## Extracted records

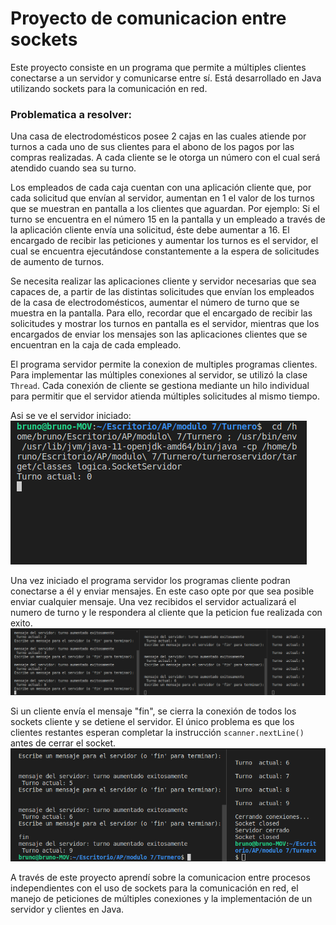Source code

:# Proyecto de comunicacion entre sockets 

Este proyecto consiste en un programa que permite a múltiples clientes conectarse a un servidor y comunicarse entre sí. Está desarrollado en Java utilizando sockets para la comunicación en red.

### Problematica a resolver: 
Una casa de electrodomésticos posee 2 cajas en las cuales atiende por turnos a cada uno de sus clientes para el abono de los pagos por las compras realizadas. A cada cliente se le otorga un número con el cual será atendido cuando sea su turno.

Los empleados de cada caja cuentan con una aplicación cliente que, por cada solicitud que envían al servidor, aumentan en 1 el valor de los turnos que se muestran en pantalla a los clientes que aguardan. Por ejemplo: Si el turno se encuentra en el número 15 en la pantalla y un empleado a través de la aplicación cliente envía una solicitud, éste debe aumentar a 16. El encargado de recibir las peticiones y aumentar los turnos es el servidor, el cual se encuentra ejecutándose constantemente a la espera de solicitudes de aumento de turnos.

Se necesita realizar las aplicaciones cliente y servidor necesarias que sea capaces de, a partir de las distintas solicitudes que envían los empleados de la casa de electrodomésticos, aumentar el número de turno que se muestra en la pantalla. Para ello, recordar que el encargado de recibir las solicitudes y mostrar los turnos en pantalla es el servidor, mientras que los encargados de enviar los mensajes son las aplicaciones clientes que se encuentran en la caja de cada empleado. 

El programa servidor permite la conexion de multiples programas clientes.
Para implementar las múltiples conexiones al servidor, se utilizó la clase `Thread`. Cada conexión de cliente se gestiona mediante un hilo individual para permitir que el servidor atienda múltiples solicitudes al mismo tiempo.

Asi se ve el servidor iniciado:
![Servidor Iniciado](./screenshots/servidorIniciado.png)

Una vez iniciado el programa servidor los programas cliente podran conectarse a él y enviar mensajes. En este caso opte por que sea posible enviar cualquier mensaje. Una vez recibidos el servidor actualizará el numero de turno y le respondera al cliente que la peticion fue realizada con exito. 
![Mensajes](./screenshots/mensajes.png)

Si un cliente envía el mensaje "fin", se cierra la conexión de todos los sockets cliente y se detiene el servidor. El único problema es que los clientes restantes esperan completar la instrucción `scanner.nextLine()` antes de cerrar el socket.
![Fin Servidor](./screenshots/cierreServidor.png)

A través de este proyecto aprendí sobre la comunicacion entre procesos independientes con el uso de sockets para la comunicación en red, el manejo de peticiones de múltiples conexiones y la implementación de un servidor y clientes en Java.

## EXERCISE DIRECTIONS
The line containing "Para implementar las" marks where to begin; copy it and every later line exactly, through the end of the data.

## EXERCISE SOLUTION
Para implementar las múltiples conexiones al servidor, se utilizó la clase `Thread`. Cada conexión de cliente se gestiona mediante un hilo individual para permitir que el servidor atienda múltiples solicitudes al mismo tiempo.

Asi se ve el servidor iniciado:
![Servidor Iniciado](./screenshots/servidorIniciado.png)

Una vez iniciado el programa servidor los programas cliente podran conectarse a él y enviar mensajes. En este caso opte por que sea posible enviar cualquier mensaje. Una vez recibidos el servidor actualizará el numero de turno y le respondera al cliente que la peticion fue realizada con exito. 
![Mensajes](./screenshots/mensajes.png)

Si un cliente envía el mensaje "fin", se cierra la conexión de todos los sockets cliente y se detiene el servidor. El único problema es que los clientes restantes esperan completar la instrucción `scanner.nextLine()` antes de cerrar el socket.
![Fin Servidor](./screenshots/cierreServidor.png)

A través de este proyecto aprendí sobre la comunicacion entre procesos independientes con el uso de sockets para la comunicación en red, el manejo de peticiones de múltiples conexiones y la implementación de un servidor y clientes en Java.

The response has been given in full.